[DATA EXCERPTS — start]
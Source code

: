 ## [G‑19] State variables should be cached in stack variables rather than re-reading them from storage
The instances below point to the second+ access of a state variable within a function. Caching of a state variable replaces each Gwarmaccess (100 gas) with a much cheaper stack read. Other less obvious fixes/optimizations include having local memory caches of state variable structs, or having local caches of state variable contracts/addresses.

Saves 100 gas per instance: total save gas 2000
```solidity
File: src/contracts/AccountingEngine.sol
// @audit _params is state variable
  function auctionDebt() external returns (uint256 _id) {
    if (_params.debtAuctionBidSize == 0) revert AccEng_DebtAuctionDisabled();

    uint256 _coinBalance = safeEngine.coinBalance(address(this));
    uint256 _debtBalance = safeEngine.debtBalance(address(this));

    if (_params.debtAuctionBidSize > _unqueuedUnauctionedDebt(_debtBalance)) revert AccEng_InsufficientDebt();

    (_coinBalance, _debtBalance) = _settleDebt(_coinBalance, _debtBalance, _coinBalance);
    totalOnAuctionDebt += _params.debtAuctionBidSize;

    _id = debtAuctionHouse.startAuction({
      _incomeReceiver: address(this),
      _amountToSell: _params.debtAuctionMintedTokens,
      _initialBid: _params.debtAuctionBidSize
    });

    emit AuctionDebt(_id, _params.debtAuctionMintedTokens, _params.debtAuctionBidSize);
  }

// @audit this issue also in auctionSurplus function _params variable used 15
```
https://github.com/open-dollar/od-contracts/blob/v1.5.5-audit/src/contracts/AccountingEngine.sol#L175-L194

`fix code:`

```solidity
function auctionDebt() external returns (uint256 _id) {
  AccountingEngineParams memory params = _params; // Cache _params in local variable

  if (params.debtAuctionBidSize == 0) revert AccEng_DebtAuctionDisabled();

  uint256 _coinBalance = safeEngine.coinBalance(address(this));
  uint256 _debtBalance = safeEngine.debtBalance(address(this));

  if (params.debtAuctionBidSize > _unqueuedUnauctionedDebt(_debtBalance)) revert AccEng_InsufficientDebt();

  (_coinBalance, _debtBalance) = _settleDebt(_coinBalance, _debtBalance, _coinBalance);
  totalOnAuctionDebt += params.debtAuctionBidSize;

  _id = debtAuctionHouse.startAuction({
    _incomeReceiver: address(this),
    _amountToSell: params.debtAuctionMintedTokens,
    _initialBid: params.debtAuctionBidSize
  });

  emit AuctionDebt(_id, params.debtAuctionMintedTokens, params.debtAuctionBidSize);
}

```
[DATA EXCERPTS — finish]
Compute the number of lines above that contain the string "startAuction". Reply with that value only.

EXERCISE SOLUTION:
2